What the task asks:
Once more, print the records exactly as given.

Data for this task:
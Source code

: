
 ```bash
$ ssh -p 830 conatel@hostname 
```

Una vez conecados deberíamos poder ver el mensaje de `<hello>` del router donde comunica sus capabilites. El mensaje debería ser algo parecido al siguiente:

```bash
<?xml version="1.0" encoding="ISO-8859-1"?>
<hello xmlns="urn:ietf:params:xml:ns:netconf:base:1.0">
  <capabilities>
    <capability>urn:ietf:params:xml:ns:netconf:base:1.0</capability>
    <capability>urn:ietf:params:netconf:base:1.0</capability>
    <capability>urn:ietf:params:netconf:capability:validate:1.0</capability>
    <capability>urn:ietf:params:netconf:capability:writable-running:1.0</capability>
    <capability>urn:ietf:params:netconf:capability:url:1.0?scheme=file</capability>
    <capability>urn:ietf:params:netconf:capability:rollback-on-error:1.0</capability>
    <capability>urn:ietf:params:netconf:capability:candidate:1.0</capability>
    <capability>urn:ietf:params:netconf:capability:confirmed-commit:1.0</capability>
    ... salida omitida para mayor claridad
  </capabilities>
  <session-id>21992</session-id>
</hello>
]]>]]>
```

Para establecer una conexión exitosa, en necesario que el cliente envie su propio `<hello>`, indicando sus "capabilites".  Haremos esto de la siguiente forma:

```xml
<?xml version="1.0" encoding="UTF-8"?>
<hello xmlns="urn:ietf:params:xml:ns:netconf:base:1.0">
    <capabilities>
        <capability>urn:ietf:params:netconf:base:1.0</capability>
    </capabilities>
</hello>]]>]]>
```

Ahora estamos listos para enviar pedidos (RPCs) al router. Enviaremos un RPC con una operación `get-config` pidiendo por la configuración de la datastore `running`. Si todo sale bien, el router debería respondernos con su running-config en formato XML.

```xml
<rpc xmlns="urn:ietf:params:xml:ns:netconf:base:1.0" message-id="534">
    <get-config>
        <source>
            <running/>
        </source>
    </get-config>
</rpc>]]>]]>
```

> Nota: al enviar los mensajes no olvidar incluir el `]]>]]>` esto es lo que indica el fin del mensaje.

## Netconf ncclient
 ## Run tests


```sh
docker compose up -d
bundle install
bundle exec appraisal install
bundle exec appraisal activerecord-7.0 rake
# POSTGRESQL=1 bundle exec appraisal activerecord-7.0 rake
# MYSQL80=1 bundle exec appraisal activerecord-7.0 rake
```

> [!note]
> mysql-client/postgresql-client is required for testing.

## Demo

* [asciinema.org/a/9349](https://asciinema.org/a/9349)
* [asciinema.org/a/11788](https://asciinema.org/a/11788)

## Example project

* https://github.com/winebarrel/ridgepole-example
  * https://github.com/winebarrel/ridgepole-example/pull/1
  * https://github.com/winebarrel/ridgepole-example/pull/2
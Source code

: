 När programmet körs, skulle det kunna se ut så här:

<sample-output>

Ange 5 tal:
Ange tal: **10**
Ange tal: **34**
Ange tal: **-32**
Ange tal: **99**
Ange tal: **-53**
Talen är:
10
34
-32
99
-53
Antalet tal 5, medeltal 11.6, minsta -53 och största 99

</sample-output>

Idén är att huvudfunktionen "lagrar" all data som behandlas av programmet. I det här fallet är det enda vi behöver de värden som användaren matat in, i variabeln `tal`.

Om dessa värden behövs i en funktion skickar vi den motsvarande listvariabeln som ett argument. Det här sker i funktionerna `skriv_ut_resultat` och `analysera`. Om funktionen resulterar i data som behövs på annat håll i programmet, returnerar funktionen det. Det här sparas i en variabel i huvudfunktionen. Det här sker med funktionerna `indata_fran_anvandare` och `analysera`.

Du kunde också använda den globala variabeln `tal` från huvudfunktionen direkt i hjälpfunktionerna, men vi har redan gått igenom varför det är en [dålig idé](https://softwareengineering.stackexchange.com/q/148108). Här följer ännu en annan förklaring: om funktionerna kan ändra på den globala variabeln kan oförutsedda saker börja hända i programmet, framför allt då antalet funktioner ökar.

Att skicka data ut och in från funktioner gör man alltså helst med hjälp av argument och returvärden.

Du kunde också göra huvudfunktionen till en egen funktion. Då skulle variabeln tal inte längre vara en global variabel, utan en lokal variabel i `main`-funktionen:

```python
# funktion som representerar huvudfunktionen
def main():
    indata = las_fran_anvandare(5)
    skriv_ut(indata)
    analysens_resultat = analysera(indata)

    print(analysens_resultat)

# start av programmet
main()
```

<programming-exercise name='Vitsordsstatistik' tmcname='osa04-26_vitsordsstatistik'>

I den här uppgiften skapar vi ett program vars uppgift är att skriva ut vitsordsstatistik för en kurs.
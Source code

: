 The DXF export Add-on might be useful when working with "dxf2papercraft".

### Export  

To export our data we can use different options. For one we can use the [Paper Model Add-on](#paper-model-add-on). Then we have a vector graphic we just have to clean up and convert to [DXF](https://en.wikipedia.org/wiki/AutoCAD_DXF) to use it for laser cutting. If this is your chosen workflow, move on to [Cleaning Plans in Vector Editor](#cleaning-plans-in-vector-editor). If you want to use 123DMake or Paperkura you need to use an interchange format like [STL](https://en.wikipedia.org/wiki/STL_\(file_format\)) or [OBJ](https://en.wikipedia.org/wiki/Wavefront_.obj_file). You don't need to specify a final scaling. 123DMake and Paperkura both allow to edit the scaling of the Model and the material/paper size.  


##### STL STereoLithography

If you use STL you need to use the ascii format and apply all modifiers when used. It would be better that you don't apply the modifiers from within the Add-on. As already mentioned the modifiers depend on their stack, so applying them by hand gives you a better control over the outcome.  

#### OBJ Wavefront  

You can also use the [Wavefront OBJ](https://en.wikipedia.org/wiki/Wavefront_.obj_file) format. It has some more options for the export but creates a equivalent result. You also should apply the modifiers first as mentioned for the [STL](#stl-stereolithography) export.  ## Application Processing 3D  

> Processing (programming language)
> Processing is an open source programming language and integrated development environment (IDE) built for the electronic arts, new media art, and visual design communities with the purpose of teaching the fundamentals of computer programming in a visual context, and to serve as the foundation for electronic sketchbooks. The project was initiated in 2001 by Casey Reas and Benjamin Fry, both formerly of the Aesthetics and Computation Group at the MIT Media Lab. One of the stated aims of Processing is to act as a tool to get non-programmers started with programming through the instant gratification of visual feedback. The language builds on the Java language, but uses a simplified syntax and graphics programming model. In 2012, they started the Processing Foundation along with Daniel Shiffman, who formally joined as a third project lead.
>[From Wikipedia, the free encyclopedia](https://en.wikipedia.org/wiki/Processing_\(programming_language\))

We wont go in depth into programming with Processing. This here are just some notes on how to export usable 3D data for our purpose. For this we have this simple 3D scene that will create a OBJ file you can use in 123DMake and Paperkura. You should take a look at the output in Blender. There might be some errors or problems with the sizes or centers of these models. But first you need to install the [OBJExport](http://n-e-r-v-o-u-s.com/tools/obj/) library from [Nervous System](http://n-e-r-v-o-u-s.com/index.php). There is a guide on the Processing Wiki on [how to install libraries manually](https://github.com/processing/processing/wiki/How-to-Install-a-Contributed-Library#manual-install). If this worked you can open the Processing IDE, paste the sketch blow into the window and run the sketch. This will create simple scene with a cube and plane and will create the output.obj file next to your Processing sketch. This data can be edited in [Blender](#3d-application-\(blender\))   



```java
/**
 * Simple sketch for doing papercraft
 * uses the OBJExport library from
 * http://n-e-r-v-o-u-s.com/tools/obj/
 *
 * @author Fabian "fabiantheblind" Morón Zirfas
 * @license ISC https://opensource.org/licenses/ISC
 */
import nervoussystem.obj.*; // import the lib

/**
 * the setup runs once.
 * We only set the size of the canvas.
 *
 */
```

Reply:
Source code

:
 ```bash
$ ssh -p 830 conatel@hostname 
```

Una vez conecados deberíamos poder ver el mensaje de `<hello>` del router donde comunica sus capabilites. El mensaje debería ser algo parecido al siguiente:

```bash
<?xml version="1.0" encoding="ISO-8859-1"?>
<hello xmlns="urn:ietf:params:xml:ns:netconf:base:1.0">
  <capabilities>
    <capability>urn:ietf:params:xml:ns:netconf:base:1.0</capability>
    <capability>urn:ietf:params:netconf:base:1.0</capability>
    <capability>urn:ietf:params:netconf:capability:validate:1.0</capability>
    <capability>urn:ietf:params:netconf:capability:writable-running:1.0</capability>
    <capability>urn:ietf:params:netconf:capability:url:1.0?scheme=file</capability>
    <capability>urn:ietf:params:netconf:capability:rollback-on-error:1.0</capability>
    <capability>urn:ietf:params:netconf:capability:candidate:1.0</capability>
    <capability>urn:ietf:params:netconf:capability:confirmed-commit:1.0</capability>
    ... salida omitida para mayor claridad
  </capabilities>
  <session-id>21992</session-id>
</hello>
]]>]]>
```

Para establecer una conexión exitosa, en necesario que el cliente envie su propio `<hello>`, indicando sus "capabilites".  Haremos esto de la siguiente forma:

```xml
<?xml version="1.0" encoding="UTF-8"?>
<hello xmlns="urn:ietf:params:xml:ns:netconf:base:1.0">
    <capabilities>
        <capability>urn:ietf:params:netconf:base:1.0</capability>
    </capabilities>
</hello>]]>]]>
```

Ahora estamos listos para enviar pedidos (RPCs) al router. Enviaremos un RPC con una operación `get-config` pidiendo por la configuración de la datastore `running`. Si todo sale bien, el router debería respondernos con su running-config en formato XML.

```xml
<rpc xmlns="urn:ietf:params:xml:ns:netconf:base:1.0" message-id="534">
    <get-config>
        <source>
            <running/>
        </source>
    </get-config>
</rpc>]]>]]>
```

> Nota: al enviar los mensajes no olvidar incluir el `]]>]]>` esto es lo que indica el fin del mensaje.

## Netconf ncclient
 ## Run tests


```sh
docker compose up -d
bundle install
bundle exec appraisal install
bundle exec appraisal activerecord-7.0 rake
# POSTGRESQL=1 bundle exec appraisal activerecord-7.0 rake
# MYSQL80=1 bundle exec appraisal activerecord-7.0 rake
```

> [!note]
> mysql-client/postgresql-client is required for testing.

## Demo

* [asciinema.org/a/9349](https://asciinema.org/a/9349)
* [asciinema.org/a/11788](https://asciinema.org/a/11788)

## Example project

* https://github.com/winebarrel/ridgepole-example
  * https://github.com/winebarrel/ridgepole-example/pull/1
  * https://github.com/winebarrel/ridgepole-example/pull/2
Source code

: När programmet körs, skulle det kunna se ut så här:

<sample-output>

Ange 5 tal:
Ange tal: **10**
Ange tal: **34**
Ange tal: **-32**
Ange tal: **99**
Ange tal: **-53**
Talen är:
10
34
-32
99
-53
Antalet tal 5, medeltal 11.6, minsta -53 och största 99

</sample-output>

Idén är att huvudfunktionen "lagrar" all data som behandlas av programmet. I det här fallet är det enda vi behöver de värden som användaren matat in, i variabeln `tal`.

Om dessa värden behövs i en funktion skickar vi den motsvarande listvariabeln som ett argument. Det här sker i funktionerna `skriv_ut_resultat` och `analysera`. Om funktionen resulterar i data som behövs på annat håll i programmet, returnerar funktionen det. Det här sparas i en variabel i huvudfunktionen. Det här sker med funktionerna `indata_fran_anvandare` och `analysera`.

Du kunde också använda den globala variabeln `tal` från huvudfunktionen direkt i hjälpfunktionerna, men vi har redan gått igenom varför det är en [dålig idé](https://softwareengineering.stackexchange.com/q/148108). Här följer ännu en annan förklaring: om funktionerna kan ändra på den globala variabeln kan oförutsedda saker börja hända i programmet, framför allt då antalet funktioner ökar.

Att skicka data ut och in från funktioner gör man alltså helst med hjälp av argument och returvärden.

Du kunde också göra huvudfunktionen till en egen funktion. Då skulle variabeln tal inte längre vara en global variabel, utan en lokal variabel i `main`-funktionen:

```python
# funktion som representerar huvudfunktionen
def main():
    indata = las_fran_anvandare(5)
    skriv_ut(indata)
    analysens_resultat = analysera(indata)

    print(analysens_resultat)

# start av programmet
main()
```

<programming-exercise name='Vitsordsstatistik' tmcname='osa04-26_vitsordsstatistik'>

I den här uppgiften skapar vi ett program vars uppgift är att skriva ut vitsordsstatistik för en kurs.
Source code

: The DXF export Add-on might be useful when working with "dxf2papercraft".

### Export  

To export our data we can use different options. For one we can use the [Paper Model Add-on](#paper-model-add-on). Then we have a vector graphic we just have to clean up and convert to [DXF](https://en.wikipedia.org/wiki/AutoCAD_DXF) to use it for laser cutting. If this is your chosen workflow, move on to [Cleaning Plans in Vector Editor](#cleaning-plans-in-vector-editor). If you want to use 123DMake or Paperkura you need to use an interchange format like [STL](https://en.wikipedia.org/wiki/STL_\(file_format\)) or [OBJ](https://en.wikipedia.org/wiki/Wavefront_.obj_file). You don't need to specify a final scaling. 123DMake and Paperkura both allow to edit the scaling of the Model and the material/paper size.  


##### STL STereoLithography

If you use STL you need to use the ascii format and apply all modifiers when used. It would be better that you don't apply the modifiers from within the Add-on. As already mentioned the modifiers depend on their stack, so applying them by hand gives you a better control over the outcome.  

#### OBJ Wavefront  

You can also use the [Wavefront OBJ](https://en.wikipedia.org/wiki/Wavefront_.obj_file) format. It has some more options for the export but creates a equivalent result. You also should apply the modifiers first as mentioned for the [STL](#stl-stereolithography) export.  ## Application Processing 3D  

> Processing (programming language)
> Processing is an open source programming language and integrated development environment (IDE) built for the electronic arts, new media art, and visual design communities with the purpose of teaching the fundamentals of computer programming in a visual context, and to serve as the foundation for electronic sketchbooks. The project was initiated in 2001 by Casey Reas and Benjamin Fry, both formerly of the Aesthetics and Computation Group at the MIT Media Lab. One of the stated aims of Processing is to act as a tool to get non-programmers started with programming through the instant gratification of visual feedback. The language builds on the Java language, but uses a simplified syntax and graphics programming model. In 2012, they started the Processing Foundation along with Daniel Shiffman, who formally joined as a third project lead.
>[From Wikipedia, the free encyclopedia](https://en.wikipedia.org/wiki/Processing_\(programming_language\))

We wont go in depth into programming with Processing. This here are just some notes on how to export usable 3D data for our purpose. For this we have this simple 3D scene that will create a OBJ file you can use in 123DMake and Paperkura. You should take a look at the output in Blender. There might be some errors or problems with the sizes or centers of these models. But first you need to install the [OBJExport](http://n-e-r-v-o-u-s.com/tools/obj/) library from [Nervous System](http://n-e-r-v-o-u-s.com/index.php). There is a guide on the Processing Wiki on [how to install libraries manually](https://github.com/processing/processing/wiki/How-to-Install-a-Contributed-Library#manual-install). If this worked you can open the Processing IDE, paste the sketch blow into the window and run the sketch. This will create simple scene with a cube and plane and will create the output.obj file next to your Processing sketch. This data can be edited in [Blender](#3d-application-\(blender\))   



```java
/**
 * Simple sketch for doing papercraft
 * uses the OBJExport library from
 * http://n-e-r-v-o-u-s.com/tools/obj/
 *
 * @author Fabian "fabiantheblind" Morón Zirfas
 * @license ISC https://opensource.org/licenses/ISC
 */
import nervoussystem.obj.*; // import the lib

/**
 * the setup runs once.
 * We only set the size of the canvas.
 *
 */
```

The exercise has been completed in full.